══ Source information

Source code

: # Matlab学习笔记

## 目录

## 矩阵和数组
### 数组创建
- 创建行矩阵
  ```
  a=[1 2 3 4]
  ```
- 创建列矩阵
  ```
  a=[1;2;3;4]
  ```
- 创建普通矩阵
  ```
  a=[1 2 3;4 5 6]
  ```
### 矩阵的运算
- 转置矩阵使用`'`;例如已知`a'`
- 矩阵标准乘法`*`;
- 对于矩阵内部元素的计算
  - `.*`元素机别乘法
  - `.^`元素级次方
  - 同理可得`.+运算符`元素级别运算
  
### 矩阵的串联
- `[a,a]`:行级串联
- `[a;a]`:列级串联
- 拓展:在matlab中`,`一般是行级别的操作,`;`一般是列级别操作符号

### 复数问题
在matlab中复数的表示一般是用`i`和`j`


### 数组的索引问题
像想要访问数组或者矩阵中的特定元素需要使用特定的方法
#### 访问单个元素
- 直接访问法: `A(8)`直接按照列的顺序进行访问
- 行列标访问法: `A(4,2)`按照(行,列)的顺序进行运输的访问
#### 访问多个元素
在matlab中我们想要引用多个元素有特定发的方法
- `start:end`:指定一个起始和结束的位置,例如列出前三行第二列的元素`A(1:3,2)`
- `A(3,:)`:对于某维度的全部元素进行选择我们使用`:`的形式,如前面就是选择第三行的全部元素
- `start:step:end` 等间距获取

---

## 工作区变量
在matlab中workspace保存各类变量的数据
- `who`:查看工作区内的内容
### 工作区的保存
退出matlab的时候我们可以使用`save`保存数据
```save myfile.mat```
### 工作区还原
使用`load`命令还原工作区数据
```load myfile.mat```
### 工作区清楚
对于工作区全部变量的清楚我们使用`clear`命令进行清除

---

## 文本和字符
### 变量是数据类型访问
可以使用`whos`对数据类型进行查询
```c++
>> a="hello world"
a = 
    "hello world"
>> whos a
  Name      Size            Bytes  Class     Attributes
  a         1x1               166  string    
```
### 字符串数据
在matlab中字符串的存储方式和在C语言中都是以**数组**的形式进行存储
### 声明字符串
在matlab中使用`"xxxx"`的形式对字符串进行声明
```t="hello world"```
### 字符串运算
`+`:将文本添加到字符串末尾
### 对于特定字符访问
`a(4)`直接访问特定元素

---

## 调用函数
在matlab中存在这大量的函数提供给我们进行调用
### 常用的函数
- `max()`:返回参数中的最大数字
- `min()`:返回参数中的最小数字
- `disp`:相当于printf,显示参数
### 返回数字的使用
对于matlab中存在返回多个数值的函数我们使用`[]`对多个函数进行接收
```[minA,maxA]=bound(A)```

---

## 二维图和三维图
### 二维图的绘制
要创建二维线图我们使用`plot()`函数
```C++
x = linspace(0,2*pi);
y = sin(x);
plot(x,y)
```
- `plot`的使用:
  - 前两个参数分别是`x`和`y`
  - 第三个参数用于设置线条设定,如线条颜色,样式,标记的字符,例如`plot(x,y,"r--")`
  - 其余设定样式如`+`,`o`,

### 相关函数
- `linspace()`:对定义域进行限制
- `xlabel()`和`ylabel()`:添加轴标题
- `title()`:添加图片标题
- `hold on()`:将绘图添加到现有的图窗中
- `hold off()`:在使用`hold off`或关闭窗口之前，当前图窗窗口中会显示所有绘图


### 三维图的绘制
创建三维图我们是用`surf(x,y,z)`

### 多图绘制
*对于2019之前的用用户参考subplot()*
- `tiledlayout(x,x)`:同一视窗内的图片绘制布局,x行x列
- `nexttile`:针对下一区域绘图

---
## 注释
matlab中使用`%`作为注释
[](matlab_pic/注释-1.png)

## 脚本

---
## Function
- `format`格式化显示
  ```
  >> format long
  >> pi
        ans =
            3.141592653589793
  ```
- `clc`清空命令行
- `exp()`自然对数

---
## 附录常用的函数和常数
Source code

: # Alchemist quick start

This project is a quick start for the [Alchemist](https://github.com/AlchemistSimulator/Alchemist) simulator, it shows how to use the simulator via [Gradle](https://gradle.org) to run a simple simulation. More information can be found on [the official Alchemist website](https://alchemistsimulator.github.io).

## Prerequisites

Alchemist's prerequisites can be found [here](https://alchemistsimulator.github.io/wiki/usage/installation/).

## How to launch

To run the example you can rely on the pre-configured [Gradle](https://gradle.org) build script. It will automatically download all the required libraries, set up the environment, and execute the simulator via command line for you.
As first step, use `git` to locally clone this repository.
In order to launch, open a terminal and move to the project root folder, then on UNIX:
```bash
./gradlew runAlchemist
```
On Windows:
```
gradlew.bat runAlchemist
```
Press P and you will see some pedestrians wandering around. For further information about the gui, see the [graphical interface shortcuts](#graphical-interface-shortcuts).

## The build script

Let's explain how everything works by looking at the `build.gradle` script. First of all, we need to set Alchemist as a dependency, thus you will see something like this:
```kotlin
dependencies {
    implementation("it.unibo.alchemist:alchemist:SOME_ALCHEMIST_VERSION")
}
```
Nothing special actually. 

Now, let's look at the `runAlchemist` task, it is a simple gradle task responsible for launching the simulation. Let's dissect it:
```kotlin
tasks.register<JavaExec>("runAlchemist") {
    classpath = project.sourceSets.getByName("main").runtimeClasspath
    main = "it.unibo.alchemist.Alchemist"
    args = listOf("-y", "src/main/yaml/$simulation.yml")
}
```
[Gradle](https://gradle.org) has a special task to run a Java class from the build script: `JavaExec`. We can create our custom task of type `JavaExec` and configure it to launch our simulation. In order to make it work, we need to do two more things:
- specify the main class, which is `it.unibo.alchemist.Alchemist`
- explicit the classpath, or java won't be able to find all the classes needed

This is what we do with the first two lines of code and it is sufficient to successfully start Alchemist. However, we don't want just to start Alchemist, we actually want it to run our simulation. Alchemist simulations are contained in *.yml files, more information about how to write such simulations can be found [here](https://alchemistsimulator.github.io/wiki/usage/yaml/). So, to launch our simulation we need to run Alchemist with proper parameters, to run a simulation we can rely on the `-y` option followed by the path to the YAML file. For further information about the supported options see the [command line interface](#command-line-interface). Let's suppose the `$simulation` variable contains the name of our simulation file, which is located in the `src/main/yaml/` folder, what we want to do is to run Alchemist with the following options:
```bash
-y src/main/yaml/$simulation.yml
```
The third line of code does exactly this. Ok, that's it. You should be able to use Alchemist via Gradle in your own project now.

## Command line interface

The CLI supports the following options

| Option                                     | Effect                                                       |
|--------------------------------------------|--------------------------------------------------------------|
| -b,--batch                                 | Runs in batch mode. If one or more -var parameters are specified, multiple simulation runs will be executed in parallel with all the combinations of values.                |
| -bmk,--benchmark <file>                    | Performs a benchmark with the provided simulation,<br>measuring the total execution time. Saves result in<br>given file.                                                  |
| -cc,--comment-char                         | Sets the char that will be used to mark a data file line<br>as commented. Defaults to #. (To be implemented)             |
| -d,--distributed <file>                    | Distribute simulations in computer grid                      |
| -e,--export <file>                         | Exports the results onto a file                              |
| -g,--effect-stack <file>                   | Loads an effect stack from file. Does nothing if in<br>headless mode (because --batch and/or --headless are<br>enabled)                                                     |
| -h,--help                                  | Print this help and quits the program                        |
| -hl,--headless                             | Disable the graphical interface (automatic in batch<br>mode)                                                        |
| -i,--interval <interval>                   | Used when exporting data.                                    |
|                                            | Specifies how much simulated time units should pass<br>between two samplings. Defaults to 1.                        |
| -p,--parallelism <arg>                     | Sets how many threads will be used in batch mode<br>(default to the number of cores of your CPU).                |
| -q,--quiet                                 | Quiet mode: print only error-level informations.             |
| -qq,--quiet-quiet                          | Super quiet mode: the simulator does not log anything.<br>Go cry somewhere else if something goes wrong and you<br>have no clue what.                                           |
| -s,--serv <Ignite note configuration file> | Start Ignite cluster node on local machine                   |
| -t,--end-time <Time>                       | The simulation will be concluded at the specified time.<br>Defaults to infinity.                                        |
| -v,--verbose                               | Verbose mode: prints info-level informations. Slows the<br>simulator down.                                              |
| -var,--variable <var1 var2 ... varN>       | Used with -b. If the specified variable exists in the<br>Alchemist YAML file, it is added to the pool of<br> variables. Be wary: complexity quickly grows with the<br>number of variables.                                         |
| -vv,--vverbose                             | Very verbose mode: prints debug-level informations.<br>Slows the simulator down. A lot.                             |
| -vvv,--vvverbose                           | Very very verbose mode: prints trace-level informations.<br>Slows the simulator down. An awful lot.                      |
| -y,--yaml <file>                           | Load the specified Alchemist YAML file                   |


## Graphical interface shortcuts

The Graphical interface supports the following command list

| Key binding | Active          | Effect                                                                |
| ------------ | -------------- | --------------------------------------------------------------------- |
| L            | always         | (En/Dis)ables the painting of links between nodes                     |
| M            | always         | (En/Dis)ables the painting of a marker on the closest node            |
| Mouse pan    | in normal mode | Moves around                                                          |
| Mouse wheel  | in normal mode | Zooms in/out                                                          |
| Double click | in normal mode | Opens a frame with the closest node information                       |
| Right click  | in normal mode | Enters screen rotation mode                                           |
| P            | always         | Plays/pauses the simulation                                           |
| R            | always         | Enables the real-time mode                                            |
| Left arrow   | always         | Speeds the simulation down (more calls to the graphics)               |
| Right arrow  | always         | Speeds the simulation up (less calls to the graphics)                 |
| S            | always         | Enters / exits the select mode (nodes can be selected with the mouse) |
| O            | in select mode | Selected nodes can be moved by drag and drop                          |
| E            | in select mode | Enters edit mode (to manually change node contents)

════

Exercise description: Find the word "closest" in the entries, and copy every line it shows up in.

Written reply:
| M            | always         | (En/Dis)ables the painting of a marker on the closest node            |
| Double click | in normal mode | Opens a frame with the closest node information                       |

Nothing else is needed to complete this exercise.